Ida Maria Aronsson (born 23 December 1983) is a Swedish former footballer who played as a forward for Damallsvenskan clubs Linköpings FC and LdB FC Malmö. She represented the Sweden women's national football team at the 2008 Beijing Olympics.

== Club career ==

Aronsson joined Linköpings in 2002, when they were called BK Kenty, and remained with the team for six seasons, making 121 appearances. She was surprised and disappointed to be released after the 2007 season. Linköpings' management told her that she had finished developing and that their other forwards (Josefine Öqvist, Kosovare Asllani and Jessica Landström) were better equipped to lead the team's trophy quest.

She moved to Damallsvenskan rivals LdB FC Malmö on a two-year contract with an option for a third. After nine goals in 34 games across two seasons, Aronsson declined the contract extension and moved back to live in Linköping. Aged 25, she was starting to look at a career beyond football.

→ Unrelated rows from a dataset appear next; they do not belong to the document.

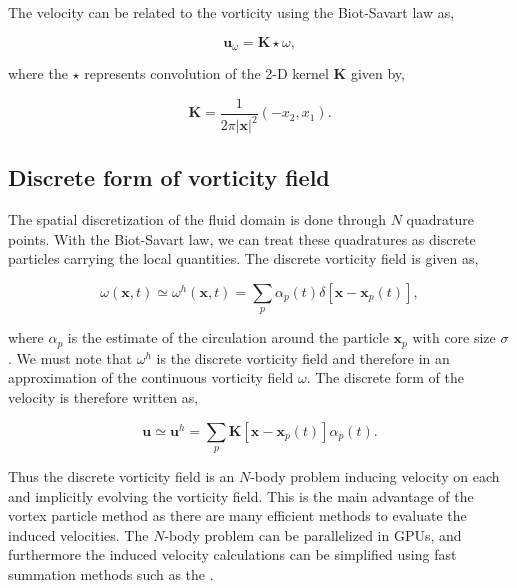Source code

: The velocity can be related to the vorticity using the Biot-Savart law as,

	\begin{equation}
	\mathbf{u}_{\omega} = \mathbf{K}\star\omega,
	\end{equation}
	
where the $\star$ represents convolution of the 2-D kernel $\mathbf{K}$ given by,

	\begin{equation}
	\mathbf{K} = \frac{1}{2\pi\left|\mathbf{x}\right|^2}\left(-x_2,x_1\right).
	\label{eq:GreensKernel}
	\end{equation}
	
\subsection{Discrete form of vorticity field}
The spatial discretization of the fluid domain is done through $N$ quadrature points. With the Biot-Savart law, we can treat these quadratures as discrete particles carrying the local quantities. The discrete vorticity field is given as,

	\begin{equation}
	\omega\left(\mathbf{x},t\right) \simeq \omega^h\left(\mathbf{x},t\right) = \sum_{p}\alpha_p\left(t\right)\delta \left[\mathbf{x}-\mathbf{x}_p\left(t\right)\right],
	\end{equation}

where $\alpha_{p}$ is the estimate of the circulation around the particle $\mathbf{x}_p$ with core size $\sigma$. We must note that $\omega^h$ is the discrete vorticity field and therefore in an approximation of the continuous vorticity field $\omega$. The discrete form of the velocity is therefore written as,

	\begin{equation}
	\mathbf{u} \simeq \mathbf{u}^h = \sum_p \mathbf{K}\left[\mathbf{x}-\mathbf{x}_p\left(t\right)\right]\alpha_p\left(t\right).
	\end{equation}
	
Thus the discrete vorticity field is an $N$-body problem inducing velocity on each and implicitly evolving the vorticity field. This is the main advantage of the vortex particle method as there are many efficient methods to evaluate the induced velocities. The $N$-body problem can be parallelized in GPUs, and furthermore the induced velocity calculations can be simplified using fast summation methods such as the .
	
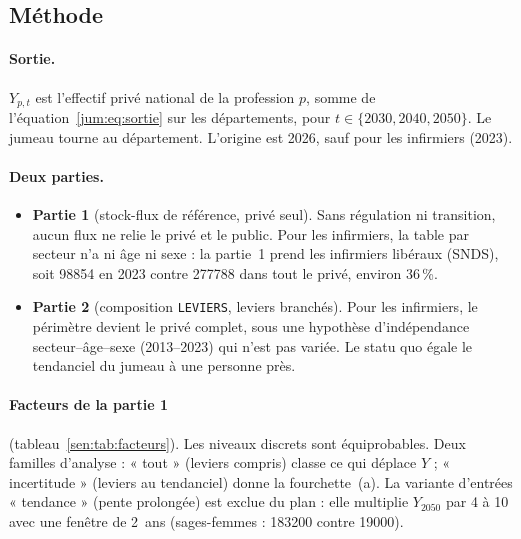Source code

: \subsection{Méthode}\label{sen:methode}

\paragraph{Sortie.} $Y_{p,t}$ est l'effectif privé national de la profession $p$, somme de
l'équation~\eqref{jum:eq:sortie} sur les départements, pour $t \in \{2030, 2040, 2050\}$. Le jumeau tourne au
département. L'origine est 2026, sauf pour les infirmiers (2023).

\paragraph{Deux parties.}
\begin{itemize}
  \item \textbf{Partie 1} (stock-flux de référence, privé seul). Sans régulation ni transition, aucun flux ne
        relie le privé et le public. Pour les infirmiers, la table par secteur n'a ni âge ni sexe : la partie~1
        prend les infirmiers libéraux (SNDS), soit \num{98854}\mesure{} en 2023 contre \num{277788}\mesure{}
        dans tout le privé, environ 36\derive{}\,\%.
  \item \textbf{Partie 2} (composition \texttt{LEVIERS}, leviers branchés). Pour les infirmiers, le périmètre
        devient le privé complet, sous une hypothèse d'indépendance secteur--âge--sexe (2013--2023) qui n'est pas
        variée. Le statu quo égale le tendanciel du jumeau à une personne près\mesure{}.
\end{itemize}

\paragraph{Facteurs de la partie 1} (tableau~\ref{sen:tab:facteurs}). Les niveaux discrets sont
équiprobables\suppose{}. Deux familles d'analyse : « tout » (leviers compris) classe ce qui déplace $Y$ ;
« incertitude » (leviers au tendanciel) donne la fourchette~(a). La variante d'entrées « tendance » (pente
prolongée) est exclue du plan : elle multiplie $Y_{2050}$ par 4 à 10\mesure{} avec une fenêtre de 2~ans
(sages-femmes : \num{183200} contre \num{19000}\mesure{}).

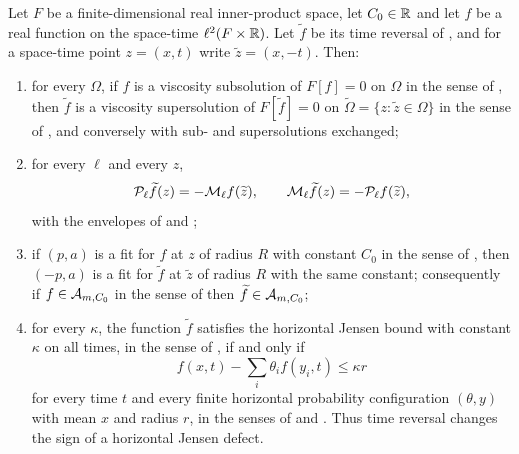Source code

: \begin{lemma}
Let $F$ be a finite-dimensional real inner-product space, let $C_0\in\R$ and let
$f$ be a real function on the space-time $\ell^2(F\times\R)$. Let
$\widetilde f$ be its time reversal of , and for a space-time
point $z=(x,t)$ write $\widetilde z=(x,-t)$. Then:
\begin{enumerate}
\item for every $\Omega$, if $f$ is a viscosity subsolution of $F[f]=0$ on
$\Omega$ in the sense of , then $\widetilde f$ is a
viscosity supersolution of $F[\widetilde f]=0$ on
$\widetilde\Omega=\{z:\widetilde z\in\Omega\}$ in the sense of
, and conversely with sub- and supersolutions
exchanged;
\item for every $\ell$ and every $z$,
\[
  \Penv_\ell\widetilde f(z)=-\Menv_\ell f(\widetilde z),
  \qquad
  \Menv_\ell\widetilde f(z)=-\Penv_\ell f(\widetilde z),
\]
with the envelopes of  and ;
\item if $(p,a)$ is a fit for $f$ at $z$ of radius $R$ with constant $C_0$ in the
sense of , then $(-p,a)$ is a fit for $\widetilde f$ at
$\widetilde z$ of radius $R$ with the same constant; consequently if
$f\in\Aclass_{m,C_0}$ in the sense of  then
$\widetilde f\in\Aclass_{m,C_0}$;
\item for every $\kappa$, the function $\widetilde f$ satisfies the horizontal
Jensen bound with constant $\kappa$ on all times, in the sense of
, if and only if
\[
  f(x,t)-\sum_i\theta_if(y_i,t)\le\kappa r
\]
for every time $t$ and every finite horizontal probability configuration
$(\theta,y)$ with mean $x$ and radius $r$, in the senses of
 and . Thus time reversal changes the
sign of a horizontal Jensen defect.
\end{enumerate}
\end{lemma}
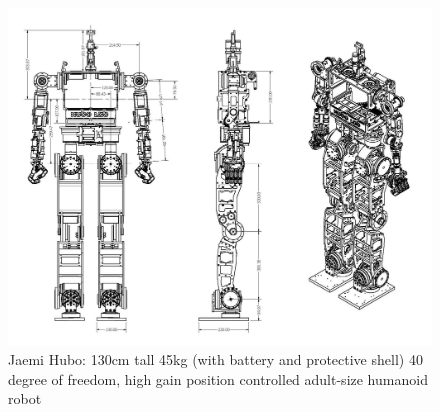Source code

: \begin{figure}[thpb]
  \centering
\includegraphics[width=1.0\columnwidth]{./pix/huboSch.png}
  \caption{Jaemi Hubo: 130cm tall 45kg (with battery and protective shell) 40
		degree of freedom, high gain position controlled adult-size humanoid robot
	}
  \label{fig:huboSch}
\end{figure}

== International career ==

Aronsson's debut for the senior Sweden team came in a 1–1 draw in Finland on 2 October 2004. She scored her first – and only – goal for the national team in a 1–1 friendly draw with England on 9 February 2006 in the Cypriot town of Achna.

In August 2008 Aronsson replaced the injured Josefine Öqvist in the Sweden squad for the 2008 Beijing Olympics. She appeared as an extra time substitute in the Swedes' quarter-final defeat by Germany.